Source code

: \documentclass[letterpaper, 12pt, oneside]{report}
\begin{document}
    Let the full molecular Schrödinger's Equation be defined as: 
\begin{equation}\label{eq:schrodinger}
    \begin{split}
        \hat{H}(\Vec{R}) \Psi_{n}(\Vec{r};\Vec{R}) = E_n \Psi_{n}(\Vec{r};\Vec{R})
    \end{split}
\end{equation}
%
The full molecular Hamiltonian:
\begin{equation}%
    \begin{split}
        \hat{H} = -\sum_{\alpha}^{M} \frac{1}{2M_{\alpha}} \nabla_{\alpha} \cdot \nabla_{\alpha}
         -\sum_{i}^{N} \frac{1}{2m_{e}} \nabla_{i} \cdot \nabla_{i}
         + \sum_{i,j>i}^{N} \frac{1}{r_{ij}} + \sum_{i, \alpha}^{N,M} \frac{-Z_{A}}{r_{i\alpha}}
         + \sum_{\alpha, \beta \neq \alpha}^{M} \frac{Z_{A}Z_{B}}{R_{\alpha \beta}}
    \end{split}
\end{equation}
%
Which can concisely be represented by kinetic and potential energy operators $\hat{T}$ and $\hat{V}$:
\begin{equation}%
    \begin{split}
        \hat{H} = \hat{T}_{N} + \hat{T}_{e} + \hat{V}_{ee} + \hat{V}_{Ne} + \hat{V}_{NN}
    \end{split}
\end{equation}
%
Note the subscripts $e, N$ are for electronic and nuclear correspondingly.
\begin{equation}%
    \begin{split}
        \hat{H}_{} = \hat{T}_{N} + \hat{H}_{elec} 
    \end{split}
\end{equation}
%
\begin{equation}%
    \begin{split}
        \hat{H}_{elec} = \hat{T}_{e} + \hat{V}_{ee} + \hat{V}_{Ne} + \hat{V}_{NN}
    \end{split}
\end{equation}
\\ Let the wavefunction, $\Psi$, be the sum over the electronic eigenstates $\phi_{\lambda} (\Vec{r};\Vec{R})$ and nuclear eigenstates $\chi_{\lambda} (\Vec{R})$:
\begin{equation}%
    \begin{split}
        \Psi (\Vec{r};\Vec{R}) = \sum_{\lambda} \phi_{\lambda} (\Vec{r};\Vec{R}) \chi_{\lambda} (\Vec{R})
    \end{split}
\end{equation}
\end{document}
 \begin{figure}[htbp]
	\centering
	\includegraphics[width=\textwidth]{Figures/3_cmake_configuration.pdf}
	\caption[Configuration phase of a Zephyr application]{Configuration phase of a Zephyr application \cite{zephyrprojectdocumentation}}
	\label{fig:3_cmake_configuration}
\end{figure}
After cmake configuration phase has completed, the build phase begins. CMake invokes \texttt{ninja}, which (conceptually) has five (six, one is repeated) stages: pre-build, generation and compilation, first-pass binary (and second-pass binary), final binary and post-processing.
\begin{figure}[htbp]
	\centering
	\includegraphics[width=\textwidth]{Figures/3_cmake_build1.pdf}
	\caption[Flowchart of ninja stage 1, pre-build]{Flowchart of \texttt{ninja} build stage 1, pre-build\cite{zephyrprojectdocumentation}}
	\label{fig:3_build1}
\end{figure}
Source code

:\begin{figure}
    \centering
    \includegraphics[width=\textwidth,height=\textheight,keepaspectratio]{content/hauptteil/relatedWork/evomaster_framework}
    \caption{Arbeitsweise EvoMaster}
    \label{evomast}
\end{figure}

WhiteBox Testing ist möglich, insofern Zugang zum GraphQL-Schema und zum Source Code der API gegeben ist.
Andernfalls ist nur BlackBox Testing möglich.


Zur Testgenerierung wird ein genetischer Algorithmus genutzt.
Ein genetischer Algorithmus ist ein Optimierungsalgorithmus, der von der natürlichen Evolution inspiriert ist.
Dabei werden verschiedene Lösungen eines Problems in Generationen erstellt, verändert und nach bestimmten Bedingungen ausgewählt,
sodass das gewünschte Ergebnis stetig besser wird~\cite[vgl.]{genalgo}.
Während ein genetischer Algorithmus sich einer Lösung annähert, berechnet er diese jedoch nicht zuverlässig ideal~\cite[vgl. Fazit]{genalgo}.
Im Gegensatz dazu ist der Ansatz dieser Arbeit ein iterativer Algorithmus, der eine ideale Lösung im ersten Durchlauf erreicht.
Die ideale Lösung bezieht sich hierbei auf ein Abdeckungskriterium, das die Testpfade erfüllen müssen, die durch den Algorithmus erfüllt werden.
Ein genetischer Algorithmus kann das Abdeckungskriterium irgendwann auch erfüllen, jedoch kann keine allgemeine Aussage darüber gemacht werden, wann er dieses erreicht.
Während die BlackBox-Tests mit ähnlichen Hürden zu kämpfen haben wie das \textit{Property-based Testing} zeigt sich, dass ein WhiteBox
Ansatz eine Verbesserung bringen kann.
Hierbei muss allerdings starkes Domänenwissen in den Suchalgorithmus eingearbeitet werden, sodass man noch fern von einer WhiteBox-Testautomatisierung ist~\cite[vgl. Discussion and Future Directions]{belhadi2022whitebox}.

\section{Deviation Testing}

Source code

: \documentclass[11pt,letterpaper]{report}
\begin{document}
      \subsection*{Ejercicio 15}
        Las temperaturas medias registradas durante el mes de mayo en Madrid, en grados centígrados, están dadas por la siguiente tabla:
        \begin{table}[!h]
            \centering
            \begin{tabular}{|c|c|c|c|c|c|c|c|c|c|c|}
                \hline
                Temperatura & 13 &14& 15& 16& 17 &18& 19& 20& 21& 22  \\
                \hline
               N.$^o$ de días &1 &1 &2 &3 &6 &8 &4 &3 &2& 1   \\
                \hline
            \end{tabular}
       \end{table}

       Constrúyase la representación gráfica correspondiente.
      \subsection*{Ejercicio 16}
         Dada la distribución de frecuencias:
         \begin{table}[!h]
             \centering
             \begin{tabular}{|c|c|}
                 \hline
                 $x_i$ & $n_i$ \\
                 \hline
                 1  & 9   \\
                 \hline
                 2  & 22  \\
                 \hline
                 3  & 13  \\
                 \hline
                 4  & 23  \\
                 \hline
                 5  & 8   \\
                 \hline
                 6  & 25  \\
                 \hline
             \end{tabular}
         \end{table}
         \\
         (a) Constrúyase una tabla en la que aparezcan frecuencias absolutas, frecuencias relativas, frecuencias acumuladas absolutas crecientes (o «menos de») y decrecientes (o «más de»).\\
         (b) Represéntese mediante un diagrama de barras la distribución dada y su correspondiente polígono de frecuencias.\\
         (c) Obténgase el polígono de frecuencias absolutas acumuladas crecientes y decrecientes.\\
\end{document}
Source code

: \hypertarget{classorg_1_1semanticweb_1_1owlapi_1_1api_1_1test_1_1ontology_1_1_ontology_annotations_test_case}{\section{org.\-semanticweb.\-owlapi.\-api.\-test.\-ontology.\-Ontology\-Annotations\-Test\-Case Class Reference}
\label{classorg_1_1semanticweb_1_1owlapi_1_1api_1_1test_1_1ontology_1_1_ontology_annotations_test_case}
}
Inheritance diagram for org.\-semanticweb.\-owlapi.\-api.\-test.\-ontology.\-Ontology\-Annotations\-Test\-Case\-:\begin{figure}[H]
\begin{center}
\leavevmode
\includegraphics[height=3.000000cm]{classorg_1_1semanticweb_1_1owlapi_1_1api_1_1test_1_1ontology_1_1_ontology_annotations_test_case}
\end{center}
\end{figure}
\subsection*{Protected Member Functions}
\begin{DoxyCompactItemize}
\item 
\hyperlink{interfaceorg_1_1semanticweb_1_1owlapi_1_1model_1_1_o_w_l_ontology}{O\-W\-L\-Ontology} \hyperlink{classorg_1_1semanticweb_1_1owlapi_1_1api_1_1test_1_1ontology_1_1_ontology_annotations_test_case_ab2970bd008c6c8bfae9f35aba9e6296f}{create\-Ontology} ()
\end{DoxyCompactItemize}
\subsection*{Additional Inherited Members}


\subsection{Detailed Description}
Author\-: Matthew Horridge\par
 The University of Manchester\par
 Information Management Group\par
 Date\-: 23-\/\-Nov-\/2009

========

EXERCISE BRIEF: Every line with "distribución" in it should be copied from the entries.

YOUR RESPONSE:
         Dada la distribución de frecuencias:
         (b) Represéntese mediante un diagrama de barras la distribución dada y su correspondiente polígono de frecuencias.\\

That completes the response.